Wednesday, December 3, 2008

Thoughts on the Bailout

A lot has been written explaining, apologizing, condemning, or praising the various bailouts that have raised our collective debt some $7 trillion. Michelle Malkin adds to the confusion surrounding bailouts with this piece, that proves you just can't satire leftists. Anything you come up with as a joke will soon be offered by these guys with a straight face.

Case in point, the newspapers in Connecticut are complaining that not enough readers are buying their papers, so they want a bailout too. Really, this is apparently no joke. It just boggles the mind that the newspapers, and other media, who gave us a choice between John McCain and Barack Obama, then made sure no one would know who the heck Barack Obama actually is, while allowing Obama to make pretty much any charge against McCain without challenge, just don't have enough subscribers anymore. Gee, who would have thunk it!

These newspapers deserve to fail. A lot of other newspapers deserve to fail as well. When a business that depends on advertising fails to provide anything to attract half the potential audience, it is not surprising that half the audience just might go elsewhere for their news.

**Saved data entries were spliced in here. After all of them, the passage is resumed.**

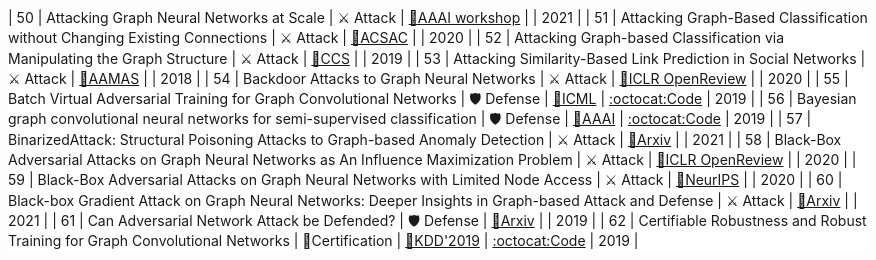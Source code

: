 |  50 | Attacking Graph Neural Networks at Scale                                                                                        | ⚔ Attack        | [📝AAAI workshop](https://www.dropbox.com/s/ddrwoswpz3wwx40/Robust_GNNs_at_Scale__AAAI_Workshop_2020_CameraReady.pdf?dl=0)                                                    |                                                                                                                  |   2021 |
|  51 | Attacking Graph-Based Classification without Changing Existing Connections                                                      | ⚔ Attack        | [📝ACSAC](https://cse.sc.edu/~zeng1/papers/2020-acsac-graph.pdf)                                                                                                              |                                                                                                                  |   2020 |
|  52 | Attacking Graph-based Classification via Manipulating the Graph Structure                                                       | ⚔ Attack        | [📝CCS](https://arxiv.org/abs/1903.00553)                                                                                                                                     |                                                                                                                  |   2019 |
|  53 | Attacking Similarity-Based Link Prediction in Social Networks                                                                   | ⚔ Attack        | [📝AAMAS](https://arxiv.org/abs/1809.08368)                                                                                                                                   |                                                                                                                  |   2018 |
|  54 | Backdoor Attacks to Graph Neural Networks                                                                                       | ⚔ Attack        | [📝ICLR OpenReview](https://arxiv.org/abs/2006.11165)                                                                                                                         |                                                                                                                  |   2020 |
|  55 | Batch Virtual Adversarial Training for Graph Convolutional Networks                                                             | 🛡 Defense       | [📝ICML](https://arxiv.org/abs/1902.09192)                                                                                                                                    | [:octocat:Code](https://github.com/thudzj/BVAT)                                                                  |   2019 |
|  56 | Bayesian graph convolutional neural networks for semi-supervised classification                                                 | 🛡 Defense       | [📝AAAI](https://arxiv.org/abs/1811.11103)                                                                                                                                    | [:octocat:Code](https://github.com/huawei-noah/BGCN)                                                             |   2019 |
|  57 | BinarizedAttack: Structural Poisoning Attacks to Graph-based Anomaly Detection                                                  | ⚔ Attack        | [📝Arxiv](https://arxiv.org/abs/2106.09989)                                                                                                                                   |                                                                                                                  |   2021 |
|  58 | Black-Box Adversarial Attacks on Graph Neural Networks as An Influence Maximization Problem                                     | ⚔ Attack        | [📝ICLR OpenReview](https://openreview.net/forum?id=sbyjwhxxT8K)                                                                                                              |                                                                                                                  |   2020 |
|  59 | Black-Box Adversarial Attacks on Graph Neural Networks with Limited Node Access                                                 | ⚔ Attack        | [📝NeurIPS](https://arxiv.org/abs/2006.05057)                                                                                                                                 |                                                                                                                  |   2020 |
|  60 | Black-box Gradient Attack on Graph Neural Networks: Deeper Insights in Graph-based Attack and Defense                           | ⚔ Attack        | [📝Arxiv](https://arxiv.org/abs/2104.15061)                                                                                                                                   |                                                                                                                  |   2021 |
|  61 | Can Adversarial Network Attack be Defended?                                                                                     | 🛡 Defense       | [📝Arxiv](https://arxiv.org/abs/1903.05994)                                                                                                                                   |                                                                                                                  |   2019 |
|  62 | Certifiable Robustness and Robust Training for Graph Convolutional Networks                                                     | 🔐Certification | [📝KDD'2019](https://arxiv.org/abs/1906.12269)                                                                                                                                | [:octocat:Code](https://www.kdd.in.tum.de/research/robust-gcn/)                                                  |   2019 |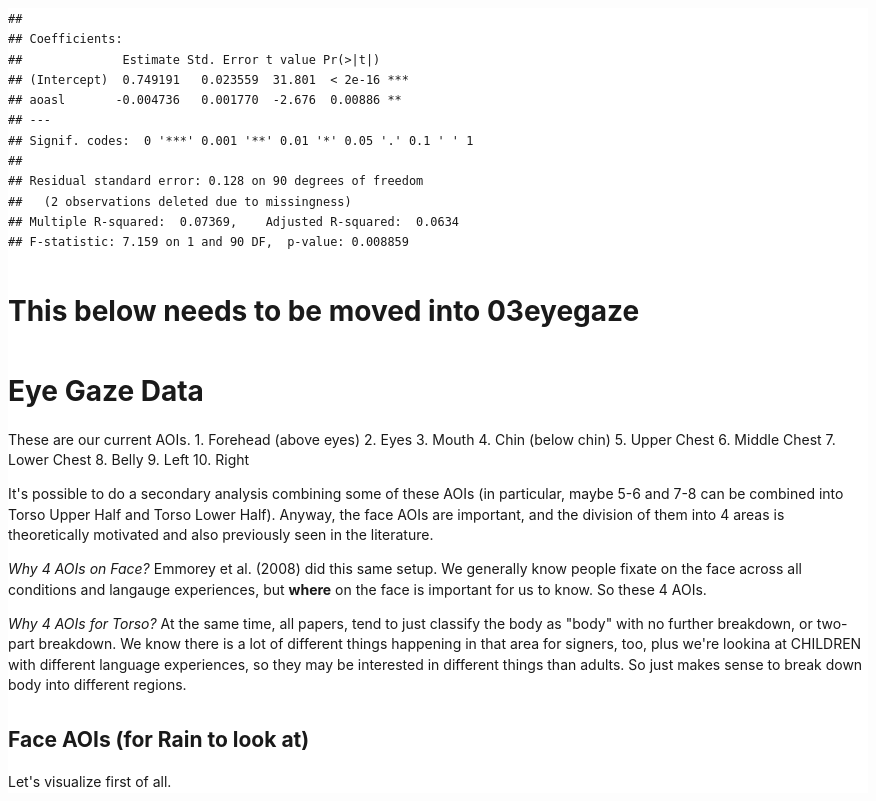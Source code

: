     ## 
    ## Coefficients:
    ##              Estimate Std. Error t value Pr(>|t|)    
    ## (Intercept)  0.749191   0.023559  31.801  < 2e-16 ***
    ## aoasl       -0.004736   0.001770  -2.676  0.00886 ** 
    ## ---
    ## Signif. codes:  0 '***' 0.001 '**' 0.01 '*' 0.05 '.' 0.1 ' ' 1
    ## 
    ## Residual standard error: 0.128 on 90 degrees of freedom
    ##   (2 observations deleted due to missingness)
    ## Multiple R-squared:  0.07369,    Adjusted R-squared:  0.0634 
    ## F-statistic: 7.159 on 1 and 90 DF,  p-value: 0.008859

This below needs to be moved into 03eyegaze
===========================================

Eye Gaze Data
=============

These are our current AOIs. 1. Forehead (above eyes) 2. Eyes 3. Mouth 4. Chin (below chin) 5. Upper Chest 6. Middle Chest 7. Lower Chest 8. Belly 9. Left 10. Right

It's possible to do a secondary analysis combining some of these AOIs (in particular, maybe 5-6 and 7-8 can be combined into Torso Upper Half and Torso Lower Half). Anyway, the face AOIs are important, and the division of them into 4 areas is theoretically motivated and also previously seen in the literature.

*Why 4 AOIs on Face?* Emmorey et al. (2008) did this same setup. We generally know people fixate on the face across all conditions and langauge experiences, but **where** on the face is important for us to know. So these 4 AOIs.

*Why 4 AOIs for Torso?* At the same time, all papers, tend to just classify the body as "body" with no further breakdown, or two-part breakdown. We know there is a lot of different things happening in that area for signers, too, plus we're lookina at CHILDREN with different language experiences, so they may be interested in different things than adults. So just makes sense to break down body into different regions.

Face AOIs (for Rain to look at)
-------------------------------

Let's visualize first of all.
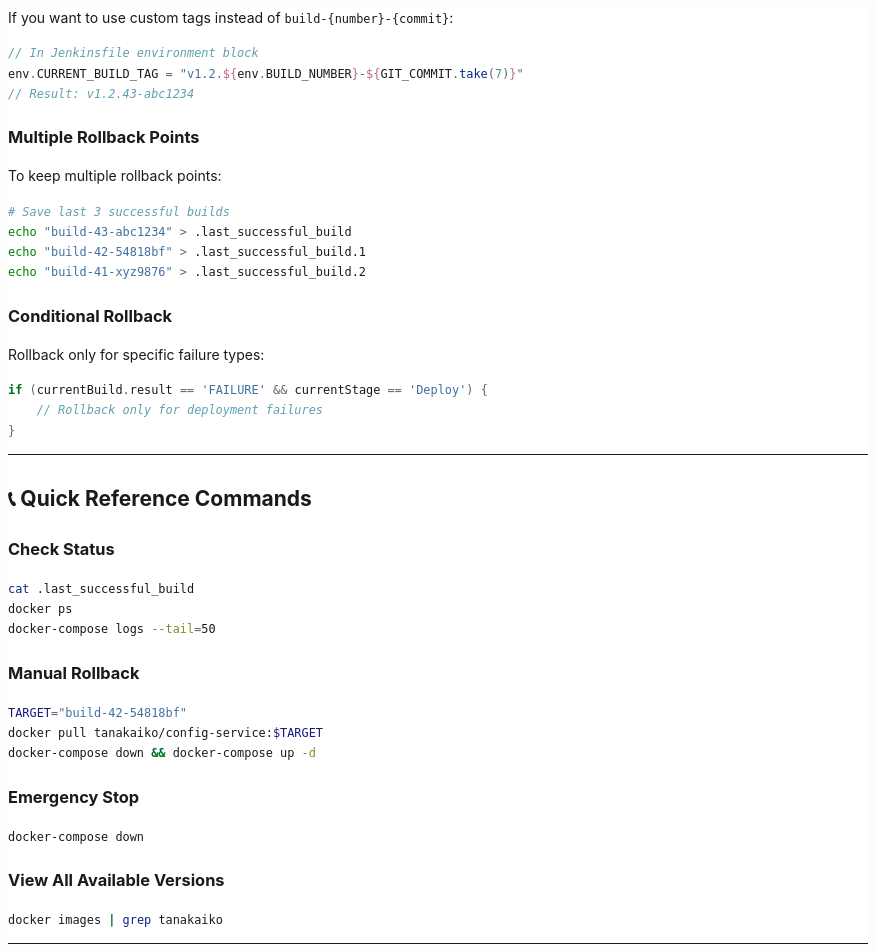 If you want to use custom tags instead of `build-{number}-{commit}`:

```groovy
// In Jenkinsfile environment block
env.CURRENT_BUILD_TAG = "v1.2.${env.BUILD_NUMBER}-${GIT_COMMIT.take(7)}"
// Result: v1.2.43-abc1234
```

### Multiple Rollback Points

To keep multiple rollback points:

```bash
# Save last 3 successful builds
echo "build-43-abc1234" > .last_successful_build
echo "build-42-54818bf" > .last_successful_build.1
echo "build-41-xyz9876" > .last_successful_build.2
```

### Conditional Rollback

Rollback only for specific failure types:

```groovy
if (currentBuild.result == 'FAILURE' && currentStage == 'Deploy') {
    // Rollback only for deployment failures
}
```

---

## 📞 Quick Reference Commands

### Check Status
```bash
cat .last_successful_build
docker ps
docker-compose logs --tail=50
```

### Manual Rollback
```bash
TARGET="build-42-54818bf"
docker pull tanakaiko/config-service:$TARGET
docker-compose down && docker-compose up -d
```

### Emergency Stop
```bash
docker-compose down
```

### View All Available Versions
```bash
docker images | grep tanakaiko
```

---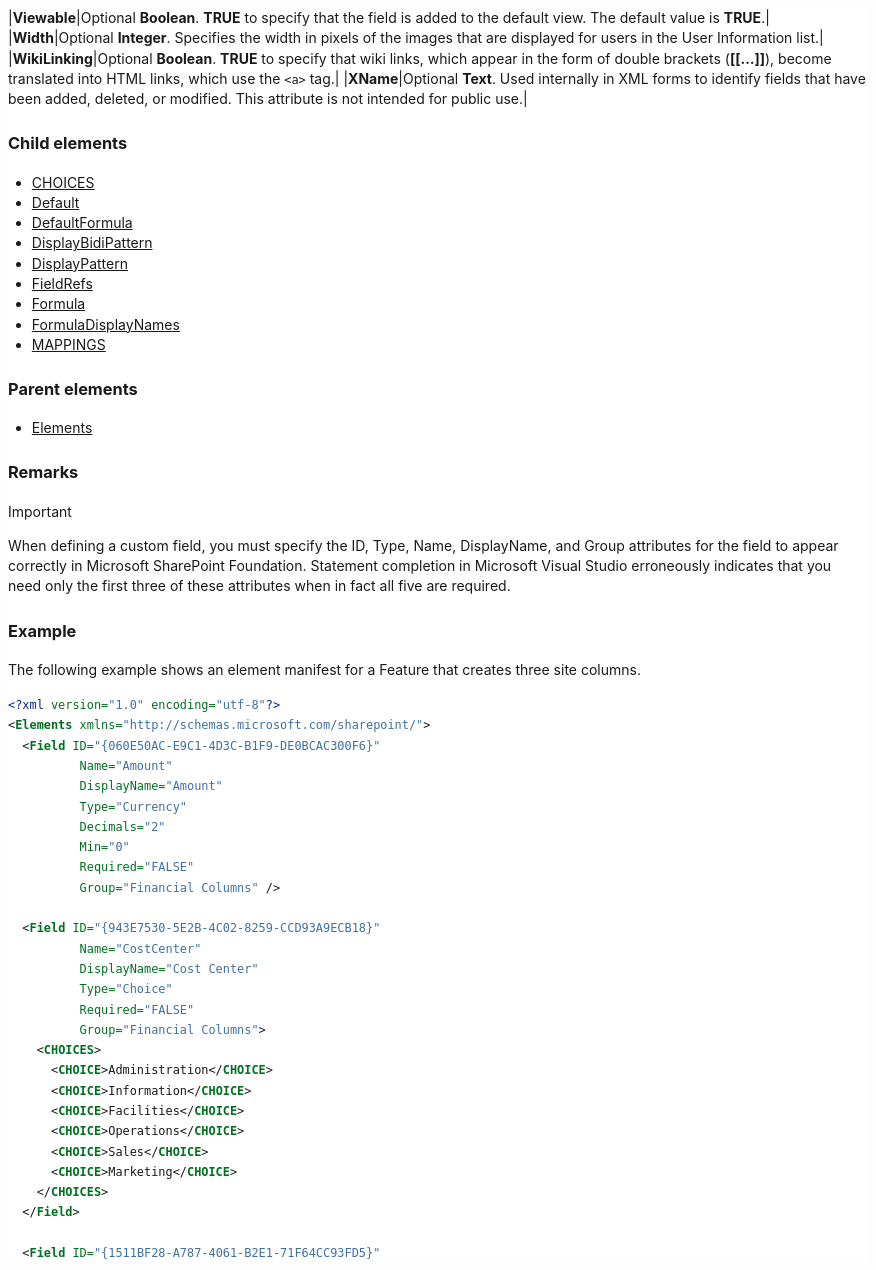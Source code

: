 |**Viewable**|Optional **Boolean**. **TRUE** to specify that the field is added to the default view. The default value is **TRUE**.|
|**Width**|Optional **Integer**. Specifies the width in pixels of the images that are displayed for users in the User Information list.|
|**WikiLinking**|Optional **Boolean**. **TRUE** to specify that wiki links, which appear in the form of double brackets (**[[…]]**), become translated into HTML links, which use the `<a>` tag.|
|**XName**|Optional **Text**. Used internally in XML forms to identify fields that have been added, deleted, or modified. This attribute is not intended for public use.|

### Child elements

- [CHOICES](choices-element-list.md)
- [Default](default-element-listfield.md)
- [DefaultFormula](defaultformula-element-list.md)
- [DisplayBidiPattern](displaybidipattern-element-list.md)
- [DisplayPattern](displaypattern-element-list.md)
- [FieldRefs](fieldrefs-element-list.md)
- [Formula](formula-element-list.md)
- [FormulaDisplayNames](formuladisplaynames-element-list.md)
- [MAPPINGS](mappings-element-list.md)

### Parent elements

- [Elements](elements-element-field.md)

### Remarks

> [!IMPORTANT] 
> When defining a custom field, you must specify the ID, Type, Name, DisplayName, and Group attributes for the field to appear correctly in Microsoft SharePoint Foundation. Statement completion in Microsoft Visual Studio erroneously indicates that you need only the first three of these attributes when in fact all five are required.

### Example

The following example shows an element manifest for a Feature that creates three site columns.

```XML
<?xml version="1.0" encoding="utf-8"?>
<Elements xmlns="http://schemas.microsoft.com/sharepoint/">
  <Field ID="{060E50AC-E9C1-4D3C-B1F9-DE0BCAC300F6}"
          Name="Amount"
          DisplayName="Amount"
          Type="Currency"
          Decimals="2"
          Min="0"
          Required="FALSE"
          Group="Financial Columns" />

  <Field ID="{943E7530-5E2B-4C02-8259-CCD93A9ECB18}"
          Name="CostCenter"
          DisplayName="Cost Center"
          Type="Choice"
          Required="FALSE"
          Group="Financial Columns">
    <CHOICES>
      <CHOICE>Administration</CHOICE>
      <CHOICE>Information</CHOICE>
      <CHOICE>Facilities</CHOICE>
      <CHOICE>Operations</CHOICE>
      <CHOICE>Sales</CHOICE>
      <CHOICE>Marketing</CHOICE>
    </CHOICES>
  </Field>

  <Field ID="{1511BF28-A787-4061-B2E1-71F64CC93FD5}"
```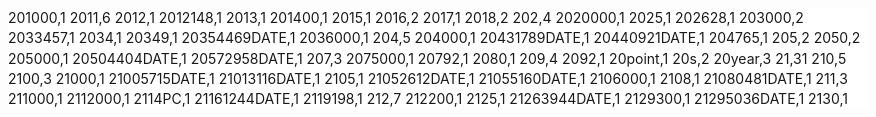 201000,1
2011,6
2012,1
2012148,1
2013,1
201400,1
2015,1
2016,2
2017,1
2018,2
202,4
2020000,1
2025,1
202628,1
203000,2
2033457,1
2034,1
20349,1
20354469DATE,1
2036000,1
204,5
204000,1
20431789DATE,1
20440921DATE,1
204765,1
205,2
2050,2
205000,1
20504404DATE,1
20572958DATE,1
207,3
2075000,1
20792,1
2080,1
209,4
2092,1
20point,1
20s,2
20year,3
21,31
210,5
2100,3
21000,1
21005715DATE,1
21013116DATE,1
2105,1
21052612DATE,1
21055160DATE,1
2106000,1
2108,1
21080481DATE,1
211,3
211000,1
2112000,1
2114PC,1
21161244DATE,1
2119198,1
212,7
212200,1
2125,1
21263944DATE,1
2129300,1
21295036DATE,1
2130,1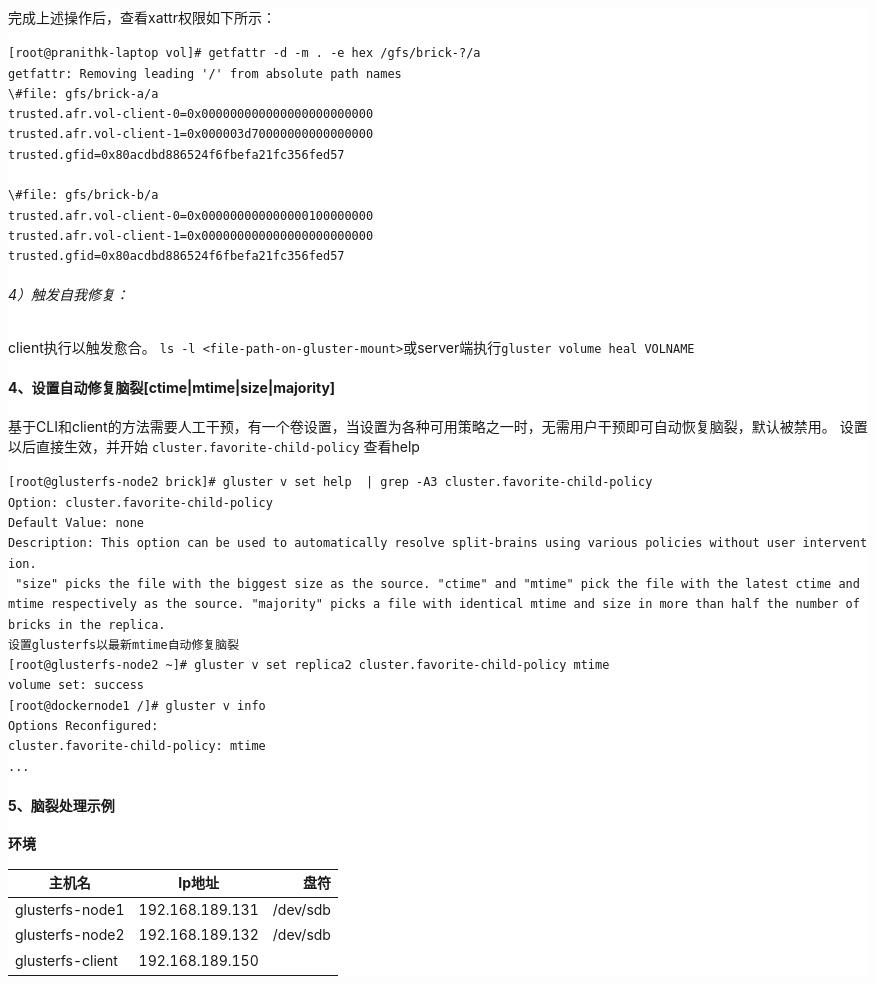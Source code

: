 完成上述操作后，查看xattr权限如下所示：

```shell
[root@pranithk-laptop vol]# getfattr -d -m . -e hex /gfs/brick-?/a
getfattr: Removing leading '/' from absolute path names
\#file: gfs/brick-a/a
trusted.afr.vol-client-0=0x000000000000000000000000
trusted.afr.vol-client-1=0x000003d70000000000000000
trusted.gfid=0x80acdbd886524f6fbefa21fc356fed57

\#file: gfs/brick-b/a
trusted.afr.vol-client-0=0x000000000000000100000000
trusted.afr.vol-client-1=0x000000000000000000000000
trusted.gfid=0x80acdbd886524f6fbefa21fc356fed57
```

###### 4）触发自我修复：

client执行以触发愈合。
`ls -l <file-path-on-gluster-mount>`或server端执行`gluster volume heal VOLNAME`

#### 4、设置自动修复脑裂[ctime|mtime|size|majority]

基于CLI和client的方法需要人工干预，有一个卷设置，当设置为各种可用策略之一时，无需用户干预即可自动恢复脑裂，默认被禁用。
设置以后直接生效，并开始
`cluster.favorite-child-policy`
查看help

```
[root@glusterfs-node2 brick]# gluster v set help  | grep -A3 cluster.favorite-child-policy
Option: cluster.favorite-child-policy
Default Value: none
Description: This option can be used to automatically resolve split-brains using various policies without user intervention.
 "size" picks the file with the biggest size as the source. "ctime" and "mtime" pick the file with the latest ctime and mtime respectively as the source. "majority" picks a file with identical mtime and size in more than half the number of bricks in the replica.
设置glusterfs以最新mtime自动修复脑裂
[root@glusterfs-node2 ~]# gluster v set replica2 cluster.favorite-child-policy mtime
volume set: success
[root@dockernode1 /]# gluster v info
Options Reconfigured:		
cluster.favorite-child-policy: mtime
...
```

#### 5、脑裂处理示例

**环境**

| 主机名           |     Ip地址      |     盘符 |
| ---------------- | :-------------: | -------: |
| glusterfs-node1  | 192.168.189.131 | /dev/sdb |
| glusterfs-node2  | 192.168.189.132 | /dev/sdb |
| glusterfs-client | 192.168.189.150 |
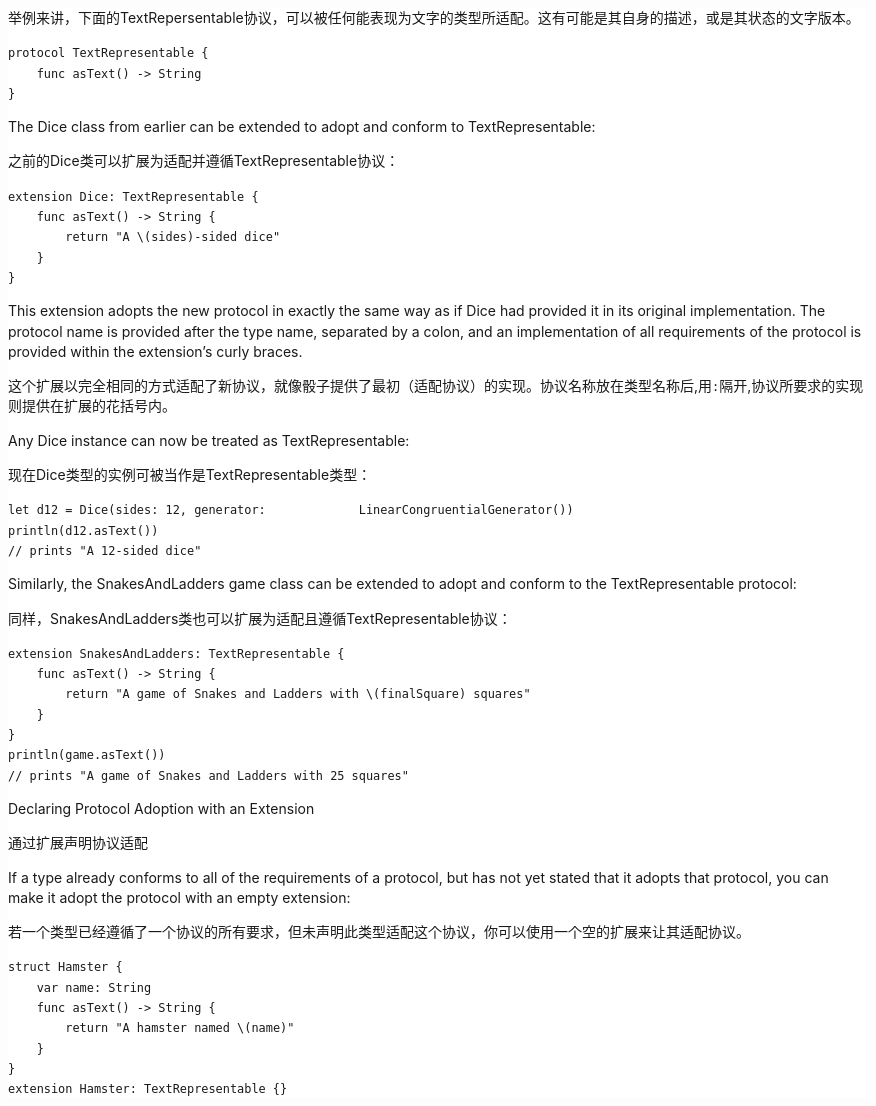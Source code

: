 举例来讲，下面的TextRepersentable协议，可以被任何能表现为文字的类型所适配。这有可能是其自身的描述，或是其状态的文字版本。

    protocol TextRepresentable {
        func asText() -> String
    }
    
The Dice class from earlier can be extended to adopt and conform to TextRepresentable:

之前的Dice类可以扩展为适配并遵循TextRepresentable协议：
    
    extension Dice: TextRepresentable {
        func asText() -> String {
            return "A \(sides)-sided dice"
        }
    }
    
This extension adopts the new protocol in exactly the same way as if Dice had provided it in its original implementation. The protocol name is provided after the type name, separated by a colon, and an implementation of all requirements of the protocol is provided within the extension’s curly braces.

这个扩展以完全相同的方式适配了新协议，就像骰子提供了最初（适配协议）的实现。协议名称放在类型名称后,用`:`隔开,协议所要求的实现则提供在扩展的花括号内。


Any Dice instance can now be treated as TextRepresentable:

现在Dice类型的实例可被当作是TextRepresentable类型：

    let d12 = Dice(sides: 12, generator:             LinearCongruentialGenerator())
    println(d12.asText())
    // prints "A 12-sided dice"
    
Similarly, the SnakesAndLadders game class can be extended to adopt and conform to the TextRepresentable protocol:

同样，SnakesAndLadders类也可以扩展为适配且遵循TextRepresentable协议：

    extension SnakesAndLadders: TextRepresentable {
        func asText() -> String {
            return "A game of Snakes and Ladders with \(finalSquare) squares"
        }
    }
    println(game.asText())
    // prints "A game of Snakes and Ladders with 25 squares"
    
Declaring Protocol Adoption with an Extension

通过扩展声明协议适配

If a type already conforms to all of the requirements of a protocol, but has not yet stated that it adopts that protocol, you can make it adopt the protocol with an empty extension:

若一个类型已经遵循了一个协议的所有要求，但未声明此类型适配这个协议，你可以使用一个空的扩展来让其适配协议。

    struct Hamster {
        var name: String
        func asText() -> String {
            return "A hamster named \(name)"
        }
    }
    extension Hamster: TextRepresentable {}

Conservatives have nothing similar to the "fairness doctrine" to force media to include conservative content, and frankly it would go against our principles to enforce such a thing if we did have it. The only way we can change how the newspapers present the news is by voting with our pocketbooks. If enough newspapers fail, perhaps they will get the message. But they won't get it if government keeps bailing them out.

I can't help but feel that the same thing might be said about all the other bailouts being offered right now.